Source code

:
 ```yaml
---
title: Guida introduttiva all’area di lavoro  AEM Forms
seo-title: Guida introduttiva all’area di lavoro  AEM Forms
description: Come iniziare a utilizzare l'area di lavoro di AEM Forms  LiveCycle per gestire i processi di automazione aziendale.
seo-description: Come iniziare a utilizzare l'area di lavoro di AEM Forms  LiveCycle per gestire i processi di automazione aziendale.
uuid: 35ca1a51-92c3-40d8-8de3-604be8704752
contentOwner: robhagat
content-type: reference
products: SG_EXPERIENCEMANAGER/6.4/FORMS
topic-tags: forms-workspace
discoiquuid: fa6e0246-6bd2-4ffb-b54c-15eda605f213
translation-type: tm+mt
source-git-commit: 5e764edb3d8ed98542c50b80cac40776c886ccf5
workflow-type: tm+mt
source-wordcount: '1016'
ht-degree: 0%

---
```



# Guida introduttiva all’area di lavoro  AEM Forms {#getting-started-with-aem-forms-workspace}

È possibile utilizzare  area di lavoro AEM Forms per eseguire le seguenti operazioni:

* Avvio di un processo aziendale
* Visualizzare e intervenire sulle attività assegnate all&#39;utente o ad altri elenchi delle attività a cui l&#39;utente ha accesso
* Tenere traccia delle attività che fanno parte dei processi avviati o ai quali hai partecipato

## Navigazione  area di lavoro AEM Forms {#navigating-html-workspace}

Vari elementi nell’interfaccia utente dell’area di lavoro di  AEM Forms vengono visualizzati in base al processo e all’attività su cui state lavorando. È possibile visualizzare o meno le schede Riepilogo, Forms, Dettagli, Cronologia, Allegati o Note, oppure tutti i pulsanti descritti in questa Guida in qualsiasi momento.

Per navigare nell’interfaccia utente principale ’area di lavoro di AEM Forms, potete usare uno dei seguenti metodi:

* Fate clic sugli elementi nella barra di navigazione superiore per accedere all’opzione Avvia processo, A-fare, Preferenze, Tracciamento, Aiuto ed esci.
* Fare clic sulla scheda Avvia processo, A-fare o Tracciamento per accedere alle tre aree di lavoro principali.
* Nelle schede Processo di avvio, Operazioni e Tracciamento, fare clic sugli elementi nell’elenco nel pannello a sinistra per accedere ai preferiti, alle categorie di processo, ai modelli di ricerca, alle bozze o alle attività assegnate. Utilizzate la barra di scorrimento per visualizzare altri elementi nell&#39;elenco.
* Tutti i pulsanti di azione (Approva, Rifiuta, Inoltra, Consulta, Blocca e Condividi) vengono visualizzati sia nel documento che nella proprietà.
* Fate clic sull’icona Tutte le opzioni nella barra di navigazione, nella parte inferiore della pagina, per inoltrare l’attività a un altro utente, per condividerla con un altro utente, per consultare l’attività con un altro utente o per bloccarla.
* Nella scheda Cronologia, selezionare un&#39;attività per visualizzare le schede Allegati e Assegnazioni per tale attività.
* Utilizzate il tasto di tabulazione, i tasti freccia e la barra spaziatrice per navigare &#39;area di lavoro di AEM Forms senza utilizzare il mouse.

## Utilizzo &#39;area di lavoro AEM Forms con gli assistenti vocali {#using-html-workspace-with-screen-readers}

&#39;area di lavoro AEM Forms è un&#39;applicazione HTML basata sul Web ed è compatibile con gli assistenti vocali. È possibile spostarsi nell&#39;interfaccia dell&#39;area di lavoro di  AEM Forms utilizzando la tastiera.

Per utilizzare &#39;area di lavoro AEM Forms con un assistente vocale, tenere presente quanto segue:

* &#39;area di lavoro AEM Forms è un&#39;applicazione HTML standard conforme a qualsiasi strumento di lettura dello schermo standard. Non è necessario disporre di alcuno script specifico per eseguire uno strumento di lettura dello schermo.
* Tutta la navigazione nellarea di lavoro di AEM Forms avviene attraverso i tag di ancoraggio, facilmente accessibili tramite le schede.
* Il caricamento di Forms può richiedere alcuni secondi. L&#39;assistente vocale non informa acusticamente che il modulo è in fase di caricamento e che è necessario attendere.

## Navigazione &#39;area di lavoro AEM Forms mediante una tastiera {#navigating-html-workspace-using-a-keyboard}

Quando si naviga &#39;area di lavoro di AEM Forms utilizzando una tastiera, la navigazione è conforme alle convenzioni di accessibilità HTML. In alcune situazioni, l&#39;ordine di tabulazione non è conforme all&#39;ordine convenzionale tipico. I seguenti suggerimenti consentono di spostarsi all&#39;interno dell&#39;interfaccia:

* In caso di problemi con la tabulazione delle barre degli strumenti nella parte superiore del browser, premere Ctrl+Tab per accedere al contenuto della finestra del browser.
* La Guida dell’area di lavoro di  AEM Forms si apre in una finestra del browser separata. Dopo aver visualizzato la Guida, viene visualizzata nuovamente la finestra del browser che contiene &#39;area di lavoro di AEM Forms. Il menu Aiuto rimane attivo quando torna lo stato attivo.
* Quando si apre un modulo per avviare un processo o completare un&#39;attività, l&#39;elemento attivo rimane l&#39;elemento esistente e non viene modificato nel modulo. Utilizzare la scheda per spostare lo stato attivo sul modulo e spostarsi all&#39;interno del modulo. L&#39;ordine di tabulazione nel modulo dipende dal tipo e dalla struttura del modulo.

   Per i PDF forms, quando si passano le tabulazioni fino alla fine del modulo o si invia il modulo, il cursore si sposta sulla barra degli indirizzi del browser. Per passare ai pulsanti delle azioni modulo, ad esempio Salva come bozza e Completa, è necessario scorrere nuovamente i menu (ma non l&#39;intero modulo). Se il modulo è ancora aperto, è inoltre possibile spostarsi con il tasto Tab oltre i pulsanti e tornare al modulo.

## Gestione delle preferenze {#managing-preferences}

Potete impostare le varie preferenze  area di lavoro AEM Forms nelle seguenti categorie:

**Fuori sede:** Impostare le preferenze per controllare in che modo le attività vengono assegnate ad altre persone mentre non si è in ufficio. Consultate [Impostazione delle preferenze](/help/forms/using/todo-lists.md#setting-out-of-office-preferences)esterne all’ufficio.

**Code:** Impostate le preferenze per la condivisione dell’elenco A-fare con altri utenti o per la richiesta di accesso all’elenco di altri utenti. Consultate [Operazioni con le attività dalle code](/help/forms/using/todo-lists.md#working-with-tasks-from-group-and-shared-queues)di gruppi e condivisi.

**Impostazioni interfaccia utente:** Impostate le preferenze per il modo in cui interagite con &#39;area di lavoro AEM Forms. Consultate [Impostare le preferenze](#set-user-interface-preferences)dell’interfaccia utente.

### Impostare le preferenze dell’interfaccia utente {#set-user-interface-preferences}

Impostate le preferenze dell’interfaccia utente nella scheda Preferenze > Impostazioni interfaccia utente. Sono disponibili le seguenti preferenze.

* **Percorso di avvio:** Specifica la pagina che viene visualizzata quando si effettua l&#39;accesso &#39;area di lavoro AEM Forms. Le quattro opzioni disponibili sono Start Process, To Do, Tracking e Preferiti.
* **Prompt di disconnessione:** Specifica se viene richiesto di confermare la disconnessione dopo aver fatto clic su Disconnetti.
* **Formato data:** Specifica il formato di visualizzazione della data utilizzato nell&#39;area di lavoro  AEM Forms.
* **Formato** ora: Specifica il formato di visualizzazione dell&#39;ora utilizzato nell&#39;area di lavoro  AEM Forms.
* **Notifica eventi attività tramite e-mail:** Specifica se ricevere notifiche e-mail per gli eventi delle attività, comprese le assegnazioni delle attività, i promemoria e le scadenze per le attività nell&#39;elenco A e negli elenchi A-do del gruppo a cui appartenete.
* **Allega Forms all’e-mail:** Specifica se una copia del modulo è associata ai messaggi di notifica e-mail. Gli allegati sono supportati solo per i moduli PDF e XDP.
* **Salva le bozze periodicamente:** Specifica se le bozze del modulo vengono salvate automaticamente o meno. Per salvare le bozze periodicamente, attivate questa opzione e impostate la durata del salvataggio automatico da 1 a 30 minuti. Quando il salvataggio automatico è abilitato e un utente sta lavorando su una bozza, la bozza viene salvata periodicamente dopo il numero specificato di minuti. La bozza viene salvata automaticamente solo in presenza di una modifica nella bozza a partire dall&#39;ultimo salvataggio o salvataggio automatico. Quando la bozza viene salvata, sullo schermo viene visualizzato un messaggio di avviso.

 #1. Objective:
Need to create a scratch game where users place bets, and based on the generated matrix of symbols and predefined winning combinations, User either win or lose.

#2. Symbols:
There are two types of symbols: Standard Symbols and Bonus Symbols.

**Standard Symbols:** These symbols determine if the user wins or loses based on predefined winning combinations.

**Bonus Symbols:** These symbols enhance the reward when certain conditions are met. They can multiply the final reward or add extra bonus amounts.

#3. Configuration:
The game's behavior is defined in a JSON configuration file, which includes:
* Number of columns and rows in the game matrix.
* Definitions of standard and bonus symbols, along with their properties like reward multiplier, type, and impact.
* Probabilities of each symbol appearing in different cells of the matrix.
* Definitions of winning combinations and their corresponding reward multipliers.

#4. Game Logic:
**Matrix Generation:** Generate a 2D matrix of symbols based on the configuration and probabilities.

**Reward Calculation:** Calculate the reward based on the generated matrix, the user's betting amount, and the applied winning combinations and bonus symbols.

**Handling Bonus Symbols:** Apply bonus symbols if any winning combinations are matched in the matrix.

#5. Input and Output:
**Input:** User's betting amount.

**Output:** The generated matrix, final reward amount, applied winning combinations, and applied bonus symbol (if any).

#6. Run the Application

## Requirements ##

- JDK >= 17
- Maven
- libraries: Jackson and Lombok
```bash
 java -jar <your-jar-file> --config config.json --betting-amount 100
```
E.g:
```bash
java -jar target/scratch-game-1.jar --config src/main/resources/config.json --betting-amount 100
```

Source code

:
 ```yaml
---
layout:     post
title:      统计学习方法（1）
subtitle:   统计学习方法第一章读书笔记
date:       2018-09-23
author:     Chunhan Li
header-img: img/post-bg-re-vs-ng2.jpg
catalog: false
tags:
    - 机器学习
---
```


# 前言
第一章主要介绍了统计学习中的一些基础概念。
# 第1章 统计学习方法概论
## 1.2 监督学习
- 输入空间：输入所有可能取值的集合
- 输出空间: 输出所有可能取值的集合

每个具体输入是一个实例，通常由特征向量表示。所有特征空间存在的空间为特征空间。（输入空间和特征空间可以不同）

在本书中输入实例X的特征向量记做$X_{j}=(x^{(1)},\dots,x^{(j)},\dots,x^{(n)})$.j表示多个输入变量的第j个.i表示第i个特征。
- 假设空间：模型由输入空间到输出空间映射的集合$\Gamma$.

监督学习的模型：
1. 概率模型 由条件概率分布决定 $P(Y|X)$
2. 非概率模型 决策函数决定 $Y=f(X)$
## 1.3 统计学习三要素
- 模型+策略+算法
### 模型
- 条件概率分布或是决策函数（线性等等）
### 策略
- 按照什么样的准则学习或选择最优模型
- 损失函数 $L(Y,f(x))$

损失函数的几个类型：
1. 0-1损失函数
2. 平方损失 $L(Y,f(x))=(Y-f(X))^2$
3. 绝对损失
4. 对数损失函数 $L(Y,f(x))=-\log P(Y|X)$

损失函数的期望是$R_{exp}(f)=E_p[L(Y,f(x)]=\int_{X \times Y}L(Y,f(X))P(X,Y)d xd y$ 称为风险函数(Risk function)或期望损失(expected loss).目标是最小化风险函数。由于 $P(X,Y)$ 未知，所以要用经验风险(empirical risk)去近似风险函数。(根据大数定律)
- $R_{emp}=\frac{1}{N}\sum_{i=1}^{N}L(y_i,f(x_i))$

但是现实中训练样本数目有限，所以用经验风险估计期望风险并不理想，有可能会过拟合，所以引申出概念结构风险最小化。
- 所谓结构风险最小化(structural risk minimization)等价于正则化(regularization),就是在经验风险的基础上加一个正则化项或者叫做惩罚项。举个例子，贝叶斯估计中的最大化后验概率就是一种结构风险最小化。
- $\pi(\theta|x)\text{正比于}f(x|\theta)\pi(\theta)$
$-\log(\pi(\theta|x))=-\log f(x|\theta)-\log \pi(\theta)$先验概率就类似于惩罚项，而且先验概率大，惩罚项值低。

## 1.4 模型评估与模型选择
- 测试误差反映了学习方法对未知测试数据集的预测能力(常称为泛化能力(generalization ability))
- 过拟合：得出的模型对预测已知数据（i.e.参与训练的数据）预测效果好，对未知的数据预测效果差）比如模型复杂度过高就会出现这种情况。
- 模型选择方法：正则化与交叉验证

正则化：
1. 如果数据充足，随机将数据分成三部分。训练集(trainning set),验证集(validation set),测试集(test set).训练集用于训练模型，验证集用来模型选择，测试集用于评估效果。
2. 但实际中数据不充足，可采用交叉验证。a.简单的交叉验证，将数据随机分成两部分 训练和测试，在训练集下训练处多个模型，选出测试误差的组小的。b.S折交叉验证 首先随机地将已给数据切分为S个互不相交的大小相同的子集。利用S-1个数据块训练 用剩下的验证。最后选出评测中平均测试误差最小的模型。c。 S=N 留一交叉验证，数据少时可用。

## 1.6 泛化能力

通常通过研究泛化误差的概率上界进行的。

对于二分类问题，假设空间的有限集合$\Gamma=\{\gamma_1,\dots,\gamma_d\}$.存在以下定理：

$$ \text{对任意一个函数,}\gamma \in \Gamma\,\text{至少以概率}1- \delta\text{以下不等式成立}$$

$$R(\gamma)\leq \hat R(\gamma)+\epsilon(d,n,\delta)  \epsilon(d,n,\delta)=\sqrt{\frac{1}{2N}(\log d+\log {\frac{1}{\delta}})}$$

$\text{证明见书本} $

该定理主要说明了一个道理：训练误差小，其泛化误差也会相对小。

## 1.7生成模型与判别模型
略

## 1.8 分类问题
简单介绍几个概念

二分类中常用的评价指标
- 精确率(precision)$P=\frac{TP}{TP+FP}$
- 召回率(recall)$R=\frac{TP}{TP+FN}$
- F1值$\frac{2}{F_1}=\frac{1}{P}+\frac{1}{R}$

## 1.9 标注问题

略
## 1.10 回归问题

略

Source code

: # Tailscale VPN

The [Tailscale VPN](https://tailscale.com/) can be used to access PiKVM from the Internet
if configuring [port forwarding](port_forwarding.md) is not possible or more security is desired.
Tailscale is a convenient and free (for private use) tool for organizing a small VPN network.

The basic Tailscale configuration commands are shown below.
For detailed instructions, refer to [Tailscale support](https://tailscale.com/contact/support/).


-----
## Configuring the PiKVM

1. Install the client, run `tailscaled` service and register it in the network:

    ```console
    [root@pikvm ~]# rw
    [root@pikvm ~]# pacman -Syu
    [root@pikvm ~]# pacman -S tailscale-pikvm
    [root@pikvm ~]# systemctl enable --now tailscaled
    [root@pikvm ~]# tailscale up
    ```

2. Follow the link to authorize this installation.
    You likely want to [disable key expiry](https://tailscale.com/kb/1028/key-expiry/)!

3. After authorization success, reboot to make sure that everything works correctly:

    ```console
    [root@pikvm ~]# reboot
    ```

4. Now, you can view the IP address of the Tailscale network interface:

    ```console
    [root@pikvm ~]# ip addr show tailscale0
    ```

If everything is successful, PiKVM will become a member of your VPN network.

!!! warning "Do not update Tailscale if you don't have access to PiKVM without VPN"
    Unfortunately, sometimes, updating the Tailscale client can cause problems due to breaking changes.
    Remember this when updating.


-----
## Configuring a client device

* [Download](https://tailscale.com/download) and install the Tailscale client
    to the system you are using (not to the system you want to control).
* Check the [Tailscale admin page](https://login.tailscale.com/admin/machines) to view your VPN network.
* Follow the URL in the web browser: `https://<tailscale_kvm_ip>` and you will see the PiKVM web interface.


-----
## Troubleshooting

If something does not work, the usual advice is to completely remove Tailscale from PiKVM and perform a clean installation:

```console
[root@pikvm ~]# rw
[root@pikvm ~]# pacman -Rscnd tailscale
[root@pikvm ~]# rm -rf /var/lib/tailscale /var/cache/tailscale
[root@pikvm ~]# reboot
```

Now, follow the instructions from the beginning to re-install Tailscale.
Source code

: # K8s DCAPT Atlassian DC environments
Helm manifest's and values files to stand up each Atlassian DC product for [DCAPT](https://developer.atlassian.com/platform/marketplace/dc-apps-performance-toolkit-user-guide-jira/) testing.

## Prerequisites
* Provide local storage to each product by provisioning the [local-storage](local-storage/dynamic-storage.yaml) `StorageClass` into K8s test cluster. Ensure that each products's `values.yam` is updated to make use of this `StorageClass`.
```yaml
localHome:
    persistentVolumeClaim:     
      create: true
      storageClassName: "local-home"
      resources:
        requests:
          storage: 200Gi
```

## Exercise aim
In how many lines of the records does the string "gestire" occur? Answer with the number alone.

## Response below
2